Recent reports have confirmed that President Donald Trump is hoping to get fired so he can at least collect unemployment.
“I don’t know how much longer here I’ve got. My boss is really mad at me,” Trump was overheard saying by an anonymous White House official.
“I think he was talking about Chuck Schumer? Not totally sure,” the source stated.
Trump’s efforts to get fired have included chewing gum really loudly during meetings, taking long lunch breaks, cooking fish in Mike Pence’s microwave, and running up bills for long-distance calls to Moscow.
“I seriously only took this job to save up for a dirt bike. What else am I supposed to do,” the President reportedly complained. “It’s not fair. We don’t even have a sexual harassment policy for me to violate.”
Trump has also reportedly told Angela Merkel she smelled weird, “totally wrecked” the bathroom in the basement, and told his buddies it would be okay for them to bring some beers to the Lincoln Memorial and just hang out after hours.
“I even asked Mark Meadows if he could help me move my desk up some stairs and then just left him holding it. I don’t get it. Why haven’t they fired me yet?!”

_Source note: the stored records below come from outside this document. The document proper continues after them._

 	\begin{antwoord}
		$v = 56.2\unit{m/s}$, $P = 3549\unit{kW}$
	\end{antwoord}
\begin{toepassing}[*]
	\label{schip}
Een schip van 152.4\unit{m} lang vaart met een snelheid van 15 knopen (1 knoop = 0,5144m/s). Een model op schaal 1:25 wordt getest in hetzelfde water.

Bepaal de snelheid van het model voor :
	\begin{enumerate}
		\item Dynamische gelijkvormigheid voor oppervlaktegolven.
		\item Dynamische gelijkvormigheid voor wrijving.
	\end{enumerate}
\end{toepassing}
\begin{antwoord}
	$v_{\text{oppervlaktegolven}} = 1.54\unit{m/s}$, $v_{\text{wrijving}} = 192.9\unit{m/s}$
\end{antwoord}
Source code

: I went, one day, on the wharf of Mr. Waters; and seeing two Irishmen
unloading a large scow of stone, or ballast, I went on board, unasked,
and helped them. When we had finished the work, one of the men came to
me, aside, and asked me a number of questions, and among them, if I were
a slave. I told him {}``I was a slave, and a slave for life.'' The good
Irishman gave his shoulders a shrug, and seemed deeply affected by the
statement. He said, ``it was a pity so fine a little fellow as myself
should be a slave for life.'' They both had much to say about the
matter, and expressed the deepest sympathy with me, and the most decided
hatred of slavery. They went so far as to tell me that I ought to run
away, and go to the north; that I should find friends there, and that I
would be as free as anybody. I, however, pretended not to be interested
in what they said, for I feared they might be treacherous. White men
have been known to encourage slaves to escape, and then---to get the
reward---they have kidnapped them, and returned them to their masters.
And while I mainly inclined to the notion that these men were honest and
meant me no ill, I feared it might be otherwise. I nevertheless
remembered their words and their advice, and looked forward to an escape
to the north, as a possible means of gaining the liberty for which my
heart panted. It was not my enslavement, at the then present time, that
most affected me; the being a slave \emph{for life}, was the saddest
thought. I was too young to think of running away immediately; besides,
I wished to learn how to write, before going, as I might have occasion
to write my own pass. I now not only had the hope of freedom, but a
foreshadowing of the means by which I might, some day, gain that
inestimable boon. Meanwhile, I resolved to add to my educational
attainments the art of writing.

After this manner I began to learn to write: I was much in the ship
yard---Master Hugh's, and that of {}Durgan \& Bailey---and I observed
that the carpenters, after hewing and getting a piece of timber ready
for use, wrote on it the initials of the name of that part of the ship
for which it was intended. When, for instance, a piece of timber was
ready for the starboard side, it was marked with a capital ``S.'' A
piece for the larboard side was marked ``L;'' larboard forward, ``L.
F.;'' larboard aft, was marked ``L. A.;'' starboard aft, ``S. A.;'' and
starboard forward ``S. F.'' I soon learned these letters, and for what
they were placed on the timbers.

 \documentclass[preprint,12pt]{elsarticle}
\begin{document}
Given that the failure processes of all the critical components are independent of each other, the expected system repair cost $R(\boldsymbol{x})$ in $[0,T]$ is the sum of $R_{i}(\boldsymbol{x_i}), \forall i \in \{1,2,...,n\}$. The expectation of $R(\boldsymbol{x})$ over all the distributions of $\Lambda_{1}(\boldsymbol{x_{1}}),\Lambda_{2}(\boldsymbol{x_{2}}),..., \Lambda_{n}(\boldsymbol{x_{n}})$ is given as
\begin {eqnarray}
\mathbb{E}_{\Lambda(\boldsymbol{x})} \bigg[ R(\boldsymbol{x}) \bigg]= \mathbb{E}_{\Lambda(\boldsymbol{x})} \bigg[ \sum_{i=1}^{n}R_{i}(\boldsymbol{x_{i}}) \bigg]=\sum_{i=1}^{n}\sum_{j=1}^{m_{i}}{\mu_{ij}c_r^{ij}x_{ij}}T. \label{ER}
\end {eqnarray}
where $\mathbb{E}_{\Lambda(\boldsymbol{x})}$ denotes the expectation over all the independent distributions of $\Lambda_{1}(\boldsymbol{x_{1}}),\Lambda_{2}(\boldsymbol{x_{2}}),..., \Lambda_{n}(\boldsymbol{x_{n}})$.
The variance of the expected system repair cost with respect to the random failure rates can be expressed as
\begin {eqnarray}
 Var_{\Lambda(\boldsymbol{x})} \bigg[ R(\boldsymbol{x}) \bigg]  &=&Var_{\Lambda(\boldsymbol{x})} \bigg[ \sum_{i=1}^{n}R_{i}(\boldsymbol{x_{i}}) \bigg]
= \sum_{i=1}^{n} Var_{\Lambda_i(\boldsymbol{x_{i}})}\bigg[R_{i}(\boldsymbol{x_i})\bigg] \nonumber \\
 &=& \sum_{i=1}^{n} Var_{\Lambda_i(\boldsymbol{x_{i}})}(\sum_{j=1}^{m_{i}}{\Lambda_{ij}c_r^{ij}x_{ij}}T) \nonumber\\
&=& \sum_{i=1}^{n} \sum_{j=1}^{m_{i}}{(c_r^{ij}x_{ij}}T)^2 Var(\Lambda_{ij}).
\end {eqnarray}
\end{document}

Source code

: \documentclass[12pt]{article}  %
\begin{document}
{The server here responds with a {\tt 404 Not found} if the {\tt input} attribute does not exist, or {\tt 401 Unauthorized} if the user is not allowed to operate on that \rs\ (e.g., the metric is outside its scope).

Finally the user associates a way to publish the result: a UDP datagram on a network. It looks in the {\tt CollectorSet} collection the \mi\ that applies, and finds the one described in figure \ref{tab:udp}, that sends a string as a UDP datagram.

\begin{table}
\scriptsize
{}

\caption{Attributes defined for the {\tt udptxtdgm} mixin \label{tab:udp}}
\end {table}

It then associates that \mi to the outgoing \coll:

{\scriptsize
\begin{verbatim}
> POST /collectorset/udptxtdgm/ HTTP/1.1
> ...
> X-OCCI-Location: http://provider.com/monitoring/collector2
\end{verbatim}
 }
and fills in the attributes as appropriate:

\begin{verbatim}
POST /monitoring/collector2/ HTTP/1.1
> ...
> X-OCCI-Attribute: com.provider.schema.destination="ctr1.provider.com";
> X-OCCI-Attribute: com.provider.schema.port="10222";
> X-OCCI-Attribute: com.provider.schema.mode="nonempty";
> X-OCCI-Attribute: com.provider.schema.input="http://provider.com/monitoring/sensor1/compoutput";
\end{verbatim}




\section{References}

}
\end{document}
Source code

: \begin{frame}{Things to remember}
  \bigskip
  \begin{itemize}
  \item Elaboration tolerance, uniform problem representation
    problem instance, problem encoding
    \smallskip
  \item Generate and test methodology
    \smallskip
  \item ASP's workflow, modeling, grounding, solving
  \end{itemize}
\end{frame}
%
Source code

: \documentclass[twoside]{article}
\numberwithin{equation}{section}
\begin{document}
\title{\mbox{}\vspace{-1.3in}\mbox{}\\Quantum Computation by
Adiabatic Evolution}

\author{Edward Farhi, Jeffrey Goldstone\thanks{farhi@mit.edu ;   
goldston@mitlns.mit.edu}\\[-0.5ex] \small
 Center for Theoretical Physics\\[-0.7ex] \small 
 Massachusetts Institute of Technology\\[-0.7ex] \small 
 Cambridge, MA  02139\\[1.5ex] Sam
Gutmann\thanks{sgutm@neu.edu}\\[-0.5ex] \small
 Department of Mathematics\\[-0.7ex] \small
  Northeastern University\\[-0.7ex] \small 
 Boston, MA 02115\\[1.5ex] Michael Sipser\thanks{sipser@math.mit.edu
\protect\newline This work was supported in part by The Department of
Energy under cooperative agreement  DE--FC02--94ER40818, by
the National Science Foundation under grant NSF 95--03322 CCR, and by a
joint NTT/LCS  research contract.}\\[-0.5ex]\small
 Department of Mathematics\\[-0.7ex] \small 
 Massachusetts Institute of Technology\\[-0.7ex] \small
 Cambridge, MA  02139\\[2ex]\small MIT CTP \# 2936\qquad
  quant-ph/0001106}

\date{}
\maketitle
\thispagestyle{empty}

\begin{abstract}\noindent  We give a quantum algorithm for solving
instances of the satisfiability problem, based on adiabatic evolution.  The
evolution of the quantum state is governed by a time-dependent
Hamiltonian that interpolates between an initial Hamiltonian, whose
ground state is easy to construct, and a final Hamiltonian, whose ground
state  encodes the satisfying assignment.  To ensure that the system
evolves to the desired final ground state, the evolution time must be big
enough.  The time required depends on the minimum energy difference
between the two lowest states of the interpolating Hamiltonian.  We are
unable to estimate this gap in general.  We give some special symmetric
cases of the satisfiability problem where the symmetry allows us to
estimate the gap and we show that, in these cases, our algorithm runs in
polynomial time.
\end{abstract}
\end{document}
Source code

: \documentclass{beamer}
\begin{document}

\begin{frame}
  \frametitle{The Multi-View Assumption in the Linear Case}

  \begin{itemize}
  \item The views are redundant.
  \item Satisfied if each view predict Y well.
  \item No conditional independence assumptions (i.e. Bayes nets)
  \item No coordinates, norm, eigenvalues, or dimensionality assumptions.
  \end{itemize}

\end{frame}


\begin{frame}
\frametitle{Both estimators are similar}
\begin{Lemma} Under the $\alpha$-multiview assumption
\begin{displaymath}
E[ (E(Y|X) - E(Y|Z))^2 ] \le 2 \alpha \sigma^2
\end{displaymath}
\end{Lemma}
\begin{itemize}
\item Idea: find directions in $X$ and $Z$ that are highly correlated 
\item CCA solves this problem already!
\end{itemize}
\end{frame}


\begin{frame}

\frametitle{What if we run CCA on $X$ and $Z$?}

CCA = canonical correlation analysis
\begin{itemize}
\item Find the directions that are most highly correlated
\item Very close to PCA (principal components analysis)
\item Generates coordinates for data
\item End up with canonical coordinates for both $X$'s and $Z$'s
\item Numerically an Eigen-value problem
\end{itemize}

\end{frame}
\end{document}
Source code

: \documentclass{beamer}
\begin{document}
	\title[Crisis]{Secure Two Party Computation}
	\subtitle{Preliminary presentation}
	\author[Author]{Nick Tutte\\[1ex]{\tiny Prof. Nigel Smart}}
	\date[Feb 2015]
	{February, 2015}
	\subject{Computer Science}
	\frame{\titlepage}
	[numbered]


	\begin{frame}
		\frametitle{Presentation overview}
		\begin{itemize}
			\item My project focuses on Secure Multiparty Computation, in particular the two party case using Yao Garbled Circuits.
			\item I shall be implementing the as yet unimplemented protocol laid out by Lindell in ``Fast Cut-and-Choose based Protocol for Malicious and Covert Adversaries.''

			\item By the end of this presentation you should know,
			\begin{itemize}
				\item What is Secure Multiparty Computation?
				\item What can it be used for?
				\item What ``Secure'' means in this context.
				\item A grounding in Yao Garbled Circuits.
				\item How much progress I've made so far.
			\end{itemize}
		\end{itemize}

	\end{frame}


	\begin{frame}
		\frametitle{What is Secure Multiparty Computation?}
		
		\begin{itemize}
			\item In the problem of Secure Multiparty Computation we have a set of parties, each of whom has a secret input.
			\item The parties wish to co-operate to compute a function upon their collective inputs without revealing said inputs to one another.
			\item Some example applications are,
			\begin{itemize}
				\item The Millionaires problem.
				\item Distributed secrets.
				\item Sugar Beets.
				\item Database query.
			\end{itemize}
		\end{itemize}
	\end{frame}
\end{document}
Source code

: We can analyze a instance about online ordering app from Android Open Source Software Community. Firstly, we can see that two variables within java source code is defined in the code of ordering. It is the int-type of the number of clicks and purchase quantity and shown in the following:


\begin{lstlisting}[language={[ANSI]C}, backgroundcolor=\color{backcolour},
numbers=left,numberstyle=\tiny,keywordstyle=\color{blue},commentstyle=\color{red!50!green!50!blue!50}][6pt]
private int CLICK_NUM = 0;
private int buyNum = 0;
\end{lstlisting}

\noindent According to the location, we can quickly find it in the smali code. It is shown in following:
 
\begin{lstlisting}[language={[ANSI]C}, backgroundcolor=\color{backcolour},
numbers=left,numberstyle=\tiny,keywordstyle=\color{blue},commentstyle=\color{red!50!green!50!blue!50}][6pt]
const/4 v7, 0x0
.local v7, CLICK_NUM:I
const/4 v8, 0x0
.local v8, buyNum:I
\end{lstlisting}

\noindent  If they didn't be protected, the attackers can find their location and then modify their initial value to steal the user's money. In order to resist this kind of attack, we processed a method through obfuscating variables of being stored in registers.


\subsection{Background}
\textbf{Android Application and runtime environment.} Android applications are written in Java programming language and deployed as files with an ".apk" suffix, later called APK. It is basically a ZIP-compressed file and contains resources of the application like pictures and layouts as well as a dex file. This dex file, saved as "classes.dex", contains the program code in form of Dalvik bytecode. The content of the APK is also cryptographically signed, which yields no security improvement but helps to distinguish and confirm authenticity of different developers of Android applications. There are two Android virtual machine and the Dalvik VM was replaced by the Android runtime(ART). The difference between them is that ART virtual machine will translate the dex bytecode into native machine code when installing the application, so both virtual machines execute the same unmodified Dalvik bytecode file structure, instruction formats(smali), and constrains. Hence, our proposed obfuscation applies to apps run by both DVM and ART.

Trump’s attempts to get fired have occurred as he falls further and further behind in the election polls. However, this behavior began much earlier in his administration.
“Like, I thought they were finally going to fire me when they did the impeach thing. I forget what that was for. I thought at least the thing where I made fun of the army guys would do it. I figured it would get back to the Army guy in the big green hat, and then he’d for sure fire me. He’s in charge, right?”
At press time, Trump is planning something really bad for this Friday because “if they fire you on a weekend they have to pay you to the end of the week.”